Assuming $X$ and $Y$ are as above, we have that the probability mass function of $aX+bY$ is

$$\mathbb{P}(aX+bY=z)= \sum_{i=0}^z \mathbb{P}(aX=i)\mathbb{P}(bY=z-i)$$

This becomes complicated in general because (for $Z \sim Poisson(\lambda)$, $m$ a non-negative integer, and $c$ some arbitrary real constant)

$$\mathbb{P}(cZ=m)=\mathbb{P}(Z=\frac{m}{c}) = \begin{cases} 0 \quad \text{if }\frac{m}{c}\text{ is not a non-negative integer} \\ e^{-\lambda} \displaystyle\frac{\lambda^{\frac{m}{c}}}{\left(\frac{m}{c}\right)! } \quad \text{if }\frac{m}{c} \text{is a non-negative integer}\end{cases}$$

As one can see in the answer for this question, the probability mass function of such random variables is therefore difficult to give in closed form in general.

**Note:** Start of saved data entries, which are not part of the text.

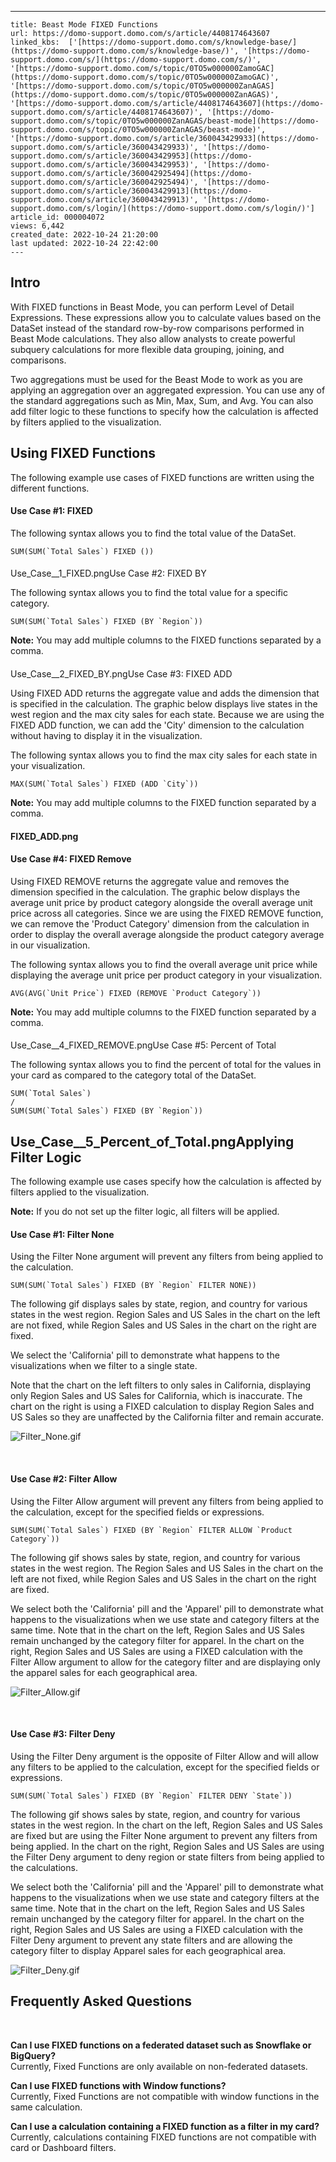 ---
    title: Beast Mode FIXED Functions
    url: https://domo-support.domo.com/s/article/4408174643607
    linked_kbs:  ['[https://domo-support.domo.com/s/knowledge-base/](https://domo-support.domo.com/s/knowledge-base/)', '[https://domo-support.domo.com/s/](https://domo-support.domo.com/s/)', '[https://domo-support.domo.com/s/topic/0TO5w000000ZamoGAC](https://domo-support.domo.com/s/topic/0TO5w000000ZamoGAC)', '[https://domo-support.domo.com/s/topic/0TO5w000000ZanAGAS](https://domo-support.domo.com/s/topic/0TO5w000000ZanAGAS)', '[https://domo-support.domo.com/s/article/4408174643607](https://domo-support.domo.com/s/article/4408174643607)', '[https://domo-support.domo.com/s/topic/0TO5w000000ZanAGAS/beast-mode](https://domo-support.domo.com/s/topic/0TO5w000000ZanAGAS/beast-mode)', '[https://domo-support.domo.com/s/article/360043429933](https://domo-support.domo.com/s/article/360043429933)', '[https://domo-support.domo.com/s/article/360043429953](https://domo-support.domo.com/s/article/360043429953)', '[https://domo-support.domo.com/s/article/360042925494](https://domo-support.domo.com/s/article/360042925494)', '[https://domo-support.domo.com/s/article/360043429913](https://domo-support.domo.com/s/article/360043429913)', '[https://domo-support.domo.com/s/login/](https://domo-support.domo.com/s/login/)']
    article_id: 000004072
    views: 6,442
    created_date: 2022-10-24 21:20:00
    last updated: 2022-10-24 22:42:00
    ---



Intro
-----


With FIXED functions in Beast Mode, you can perform Level of Detail Expressions. These expressions allow you to calculate values based on the DataSet instead of the standard row-by-row comparisons performed in Beast Mode calculations. They also allow analysts to create powerful subquery calculations for more flexible data grouping, joining, and comparisons. 


Two aggregations must be used for the Beast Mode to work as you are applying an aggregation over an aggregated expression. You can use any of the standard aggregations such as Min, Max, Sum, and Avg. You can also add filter logic to these functions to specify how the calculation is affected by filters applied to the visualization.


Using FIXED Functions
---------------------


The following example use cases of FIXED functions are written using the different functions.


#### Use Case #1: FIXED


The following syntax allows you to find the total value of the DataSet.



```
SUM(SUM(`Total Sales`) FIXED ())
```

#### 
Use_Case__1_FIXED.pngUse Case #2: FIXED BY


The following syntax allows you to find the total value for a specific category.



```
SUM(SUM(`Total Sales`) FIXED (BY `Region`))
```






**Note:** You may add multiple columns to the FIXED functions separated by a comma.



#### 
Use_Case__2_FIXED_BY.pngUse Case #3: FIXED ADD


Using FIXED ADD returns the aggregate value and adds the dimension that is specified in the calculation. The graphic below displays live states in the west region and the max city sales for each state. Because we are using the FIXED ADD function, we can add the 'City' dimension to the calculation without having to display it in the visualization. 


The following syntax allows you to find the max city sales for each state in your visualization. 



```
MAX(SUM(`Total Sales`) FIXED (ADD `City`))
```






**Note:** You may add multiple columns to the FIXED function separated by a comma.



#### FIXED_ADD.png


#### Use Case #4: FIXED Remove


Using FIXED REMOVE returns the aggregate value and removes the dimension specified in the calculation. The graphic below displays the average unit price by product category alongside the overall average unit price across all categories. Since we are using the FIXED REMOVE function, we can remove the 'Product Category' dimension from the calculation in order to display the overall average alongside the product category average in our visualization. 


The following syntax allows you to find the overall average unit price while displaying the average unit price per product category in your visualization.



```
AVG(AVG(`Unit Price`) FIXED (REMOVE `Product Category`))
```






**Note:** You may add multiple columns to the FIXED function separated by a comma.



#### 
Use_Case__4_FIXED_REMOVE.pngUse Case #5: Percent of Total


The following syntax allows you to find the percent of total for the values in your card as compared to the category total of the DataSet.



```
SUM(`Total Sales`)  
/  
SUM(SUM(`Total Sales`) FIXED (BY `Region`))
```


Use_Case__5_Percent_of_Total.pngApplying Filter Logic
------------------------------------------------------


The following example use cases specify how the calculation is affected by filters applied to the visualization.







**Note:** If you do not set up the filter logic, all filters will be applied.




#### Use Case #1: Filter None


Using the Filter None argument will prevent any filters from being applied to the calculation.



```
SUM(SUM(`Total Sales`) FIXED (BY `Region` FILTER NONE))
```

The following gif displays sales by state, region, and country for various states in the west region. Region Sales and US Sales in the chart on the left are not fixed, while Region Sales and US Sales in the chart on the right are fixed.


We select the 'California' pill to demonstrate what happens to the visualizations when we filter to a single state.


Note that the chart on the left filters to only sales in California, displaying only Region Sales and US Sales for California, which is inaccurate. The chart on the right is using a FIXED calculation to display Region Sales and US Sales so they are unaffected by the California filter and remain accurate.


![Filter_None.gif](Filter_None.gif)


 


#### Use Case #2: Filter Allow


Using the Filter Allow argument will prevent any filters from being applied to the calculation, except for the specified fields or expressions.



```
SUM(SUM(`Total Sales`) FIXED (BY `Region` FILTER ALLOW `Product Category`))
```

The following gif shows sales by state, region, and country for various states in the west region. The Region Sales and US Sales in the chart on the left are not fixed, while Region Sales and US Sales in the chart on the right are fixed.


We select both the 'California' pill and the 'Apparel' pill to demonstrate what happens to the visualizations when we use state and category filters at the same time. Note that in the chart on the left, Region Sales and US Sales remain unchanged by the category filter for apparel. In the chart on the right, Region Sales and US Sales are using a FIXED calculation with the Filter Allow argument to allow for the category filter and are displaying only the apparel sales for each geographical area.


![Filter_Allow.gif](Filter_Allow.gif)


 


#### Use Case #3: Filter Deny


Using the Filter Deny argument is the opposite of Filter Allow and will allow any filters to be applied to the calculation, except for the specified fields or expressions.



```
SUM(SUM(`Total Sales`) FIXED (BY `Region` FILTER DENY `State`))
```

The following gif shows sales by state, region, and country for various states in the west region. In the chart on the left, Region Sales and US Sales are fixed but are using the Filter None argument to prevent any filters from being applied. In the chart on the right, Region Sales and US Sales are using the Filter Deny argument to deny region or state filters from being applied to the calculations.


We select both the 'California' pill and the 'Apparel' pill to demonstrate what happens to the visualizations when we use state and category filters at the same time. Note that in the chart on the left, Region Sales and US Sales remain unchanged by the category filter for apparel. In the chart on the right, Region Sales and US Sales are using a FIXED calculation with the Filter Deny argument to prevent any state filters and are allowing the category filter to display Apparel sales for each geographical area. 


![Filter_Deny.gif](Filter_Deny.gif)


Frequently Asked Questions
--------------------------


 


**Can I use FIXED functions on a federated dataset such as Snowflake or BigQuery?**  
Currently, Fixed Functions are only available on non-federated datasets.


**Can I use FIXED functions with Window functions?**  
Currently, Fixed Functions are not compatible with window functions in the same calculation.


**Can I use a calculation containing a FIXED function as a filter in my card?**  
Currently, calculations containing FIXED functions are not compatible with card or Dashboard filters.


 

I will try to do so below:

$$\mathbb{P}(aX+bY=z)= \begin{cases} 0 \text{ if }z \not=am\text{ and } z \not=bn \text{ for some positive integer $m$ or $n$} \\ \\ \mathbb{P}(X=m)\mathbb{P}(Y=0) \quad \text{if } z=am \text{ for some positive integer } m \\ \\ \mathbb{P}(X=0)\mathbb{P}(Y=n) \quad \text{if z = $bn$ for some positive integer $n$} \\ \\ \mathbb{P}(X= m)\cdot \mathbb{P}(Y=n) \quad \text{if $z=am=bn$ for some positive integers $m,n$.} \end{cases}$$

Without more specific conditions on $a$ and $b$ it is difficult to simplify this in general.

Also: a quick check on this answer -- if it does not sum to $1$ over all possible values of $aX+bY$, then it is wrong.